After spiking to a new, all-time high Tuesday, natural gas futures reversed lower Wednesday as spread- and options-related selling pressured March futures lower on their expiration day. March ended its tenure as prompt month at $9.133, down 44.4 cents for the session and $2.766 off its $11.899 high notched just 30 hours prior.

But while the March contract exhibited an up-then-down price action over the last two days, the April contract was a mirror image. April finished at $7.39 Wednesday, up 80.6 cents for the session.

Traders were quick to point to spread trading as a primary reason for the topsy-turvy trading activity at Nymex Tuesday and Wednesday. After trading as tightly as 25 cents during the past week, the March-April spread blew out to $3.10 Tuesday morning, local trader Eric Bolling noted.

“The spreads have been absolutely unbelievable,” he said. “Traders sold the March-April hard in overnight Access trading. By the time the regular session opened Wednesday, the market looked like it was reeling from a hangover. [Locals] have been beat up and are worn out. There was no leadership in either direction [Wednesday]. Just choppy trading.”

Also of influence Wednesday, traders agreed, was options-related futures selling as holders of exercised call positions liquidated their futures length. That influence came in stark contrast to the options-related futures buying seen Tuesday as sellers of those same options bought futures to delta hedge their suddenly in-the-money call options.

Noting that he has never seen a market like this in 20 years of futures trading, Bolling did not pretend to know which way the market is heading. While, the gains in the April contract were impressive, he tends to believe they were just an expiration-day phenomenon. Accordingly, he is willing to bet that the spreads will continue to contract and squeeze the more than $1.00 differential that exists between April and May. To put his money where his mouth is, Bolling holds an April-May-June butterfly spread, which means he is short one April and one June contract and long two May contracts.

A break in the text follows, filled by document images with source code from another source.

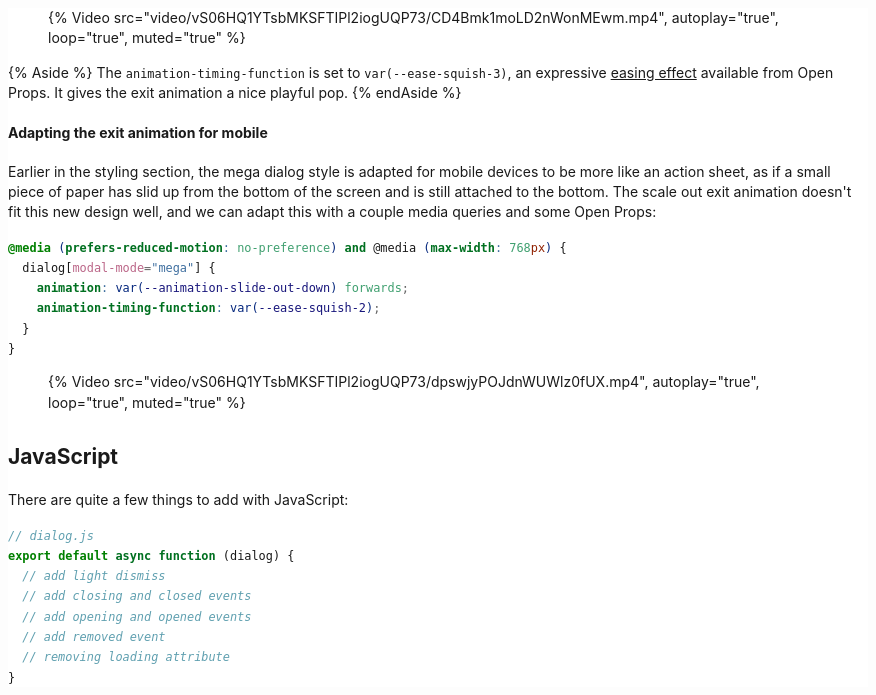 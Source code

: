 <figure>
{% Video 
  src="video/vS06HQ1YTsbMKSFTIPl2iogUQP73/CD4Bmk1moLD2nWonMEwm.mp4",
  autoplay="true",
  loop="true",
  muted="true" 
%}
</figure>

{% Aside %}
The `animation-timing-function` is set to `var(--ease-squish-3)`, 
an expressive [easing effect](https://open-props.style/#easing) 
available from Open Props. 
It gives the exit animation a nice playful pop.
{% endAside %}

#### Adapting the exit animation for mobile

Earlier in the styling section, the mega dialog style is adapted for mobile
devices to be more like an action sheet, as if a small piece of paper has slid
up from the bottom of the screen and is still attached to the bottom. The scale
out exit animation doesn't fit this new design well, and we can adapt this with
a couple media queries and some Open Props:

```css
@media (prefers-reduced-motion: no-preference) and @media (max-width: 768px) {
  dialog[modal-mode="mega"] {
    animation: var(--animation-slide-out-down) forwards;
    animation-timing-function: var(--ease-squish-2);
  }
}
```

<figure>
{% Video 
  src="video/vS06HQ1YTsbMKSFTIPl2iogUQP73/dpswjyPOJdnWUWlz0fUX.mp4",
  autoplay="true",
  loop="true",
  muted="true" 
%}
</figure>

## JavaScript

There are quite a few things to add with JavaScript:

```js
// dialog.js
export default async function (dialog) {
  // add light dismiss
  // add closing and closed events
  // add opening and opened events
  // add removed event
  // removing loading attribute
}
```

Part of his rationale for being short April and long May stems from his sense that fund traders — in an effort to minimize their margin requirements — typically roll their prompt month positions into the next month during the fifth through tenth business days of the month. If he is correct and funds do sell April and buy May, it could help to narrow that spread, which ended Wednesday at $1.16.

Looking ahead, however, spread- and options-related machinations will take a back seat to good old fashioned supply data when the Energy Information Administration releases its latest storage report Thursday morning. Expectations ahead of that report call for a net withdrawal of about 160 Bcf, which would easily exceed both the year-ago figure of 73 Bcf as well as the five-year average of 82 Bcf. At 1,168 Bcf, storage is currently 868 Bcf less than at the same time last year and 436 Bcf less than the five-year average.